In this example, the babysitter is not acting as a PILP- they simply watch the child for a few hours each day, for pay, at the direction of the child’s parent. The babysitter is also not the party providing consent for the child to be immunized (the parent is the providing the consent). Finally, while the babysitter must sign a statement that they are authorized to obtain the immunization for the child, the law does not require a written and signed note from the parent confirming that the babysitter has permission to present the child for immunization.
Immunization of a Minor with an “EUA” Vaccine
In 2021, the legislature amended North Carolina’s minor’s consent statute, G.S. 90-21.5, by adding a new paragraph (a1) that reads: “Notwithstanding any other provision of law to the contrary, a health care provider shall obtain written consent from a parent or legal guardian prior to administering any vaccine that has been granted emergency use authorization [(“EUA”)] and is not yet fully approved by the United States Food and Drug Administration [(“FDA”)] to an individual under 18 years of age” (emphasis added). More information about the recent change to G.S. 90-21.5 and the difference between a vaccine that is available under an EUA versus being “fully approved” is available in my previous blog post, “An Update on Minor’s Consent: Changes to the Law and Implications for COVID-19, Mpox, and Beyond.”
Notably, the new language of G.S. 90-21.5(a1) leaves out PILPs and only contemplates a parent or legal guardian being able to give consent for a minor to receive immunization with an EUA vaccine. This is different from the more general statute, G.S. 130A-153(d), which says that physicians and local health departments can immunize a minor upon the consent of a parent, guardian, or PILP. Under the rules of statutory construction, the more specific and most recent law generally prevails, which means that G.S. 90-21.5(a1) should be read to limit the parties that can consent to immunization of a minor with an EUA vaccine despite the more general and broad authority described in G.S. 130A-153(d). This may create a conundrum for providers, PILPs, and children when a PILP is seeking to have the minor immunized with an EUA vaccine because the very fact that a non-parent, non-guardian adult is standing in loco parentis to the minor means that there might not be a parent or guardian involved in the child’s life who is able to give consent in this specific situation.
Questions?
Do you have questions about the information provided here or other questions about North Carolina public health law?

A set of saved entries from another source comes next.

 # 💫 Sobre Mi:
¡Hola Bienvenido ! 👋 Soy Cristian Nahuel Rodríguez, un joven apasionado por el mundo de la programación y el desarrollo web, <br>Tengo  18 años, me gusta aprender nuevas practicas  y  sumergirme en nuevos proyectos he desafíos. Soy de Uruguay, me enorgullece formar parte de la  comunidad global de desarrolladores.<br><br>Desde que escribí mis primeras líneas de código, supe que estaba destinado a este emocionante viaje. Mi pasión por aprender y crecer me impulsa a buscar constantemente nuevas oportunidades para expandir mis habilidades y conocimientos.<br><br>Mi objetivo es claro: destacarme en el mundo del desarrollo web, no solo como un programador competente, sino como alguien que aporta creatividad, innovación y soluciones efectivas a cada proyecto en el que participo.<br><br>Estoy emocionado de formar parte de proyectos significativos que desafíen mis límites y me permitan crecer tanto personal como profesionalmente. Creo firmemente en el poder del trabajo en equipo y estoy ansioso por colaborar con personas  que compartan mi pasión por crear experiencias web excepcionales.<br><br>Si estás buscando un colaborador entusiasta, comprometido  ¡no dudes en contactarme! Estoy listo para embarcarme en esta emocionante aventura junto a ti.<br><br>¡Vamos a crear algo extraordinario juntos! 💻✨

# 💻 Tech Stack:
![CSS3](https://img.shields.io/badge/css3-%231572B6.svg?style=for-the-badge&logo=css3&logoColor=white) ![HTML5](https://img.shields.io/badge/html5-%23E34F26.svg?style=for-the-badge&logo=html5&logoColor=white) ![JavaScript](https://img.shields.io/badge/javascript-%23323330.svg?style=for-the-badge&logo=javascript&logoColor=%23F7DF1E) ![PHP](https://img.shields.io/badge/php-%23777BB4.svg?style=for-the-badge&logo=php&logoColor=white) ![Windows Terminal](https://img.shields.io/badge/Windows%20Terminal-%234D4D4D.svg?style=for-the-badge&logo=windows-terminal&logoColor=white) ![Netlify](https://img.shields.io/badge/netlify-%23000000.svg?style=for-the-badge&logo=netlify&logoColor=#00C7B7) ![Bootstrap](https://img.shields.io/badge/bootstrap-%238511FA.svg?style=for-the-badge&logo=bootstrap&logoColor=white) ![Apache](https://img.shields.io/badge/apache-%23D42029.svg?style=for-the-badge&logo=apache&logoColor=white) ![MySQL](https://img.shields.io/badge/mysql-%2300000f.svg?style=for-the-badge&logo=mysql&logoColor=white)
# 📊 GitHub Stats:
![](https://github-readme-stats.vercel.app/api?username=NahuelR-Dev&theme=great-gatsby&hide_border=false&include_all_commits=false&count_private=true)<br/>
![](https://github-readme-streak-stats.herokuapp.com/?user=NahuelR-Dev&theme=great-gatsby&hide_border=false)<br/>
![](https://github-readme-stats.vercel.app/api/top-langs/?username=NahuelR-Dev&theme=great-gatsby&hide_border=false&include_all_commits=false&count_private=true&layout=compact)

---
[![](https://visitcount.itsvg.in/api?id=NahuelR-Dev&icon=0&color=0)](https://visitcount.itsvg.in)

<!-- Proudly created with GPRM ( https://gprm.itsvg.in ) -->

Send me an email at kirsten@sog.unc.edu.
Notes
[1] In this blog post, I use the term “minor” to refer specifically to an unemancipated minor. In North Carolina, a minor who is 16 or 17 years of age may be emancipated by a court or by marriage. Emancipated minors’ legal capacity to consent to medical health services for themselves and their children is set out in G.S. 90-21.5(b). Emancipation is uncommon and a minor who is seeking to access health services on their own consent and who claims to be emancipated should be able to provide proof of emancipation.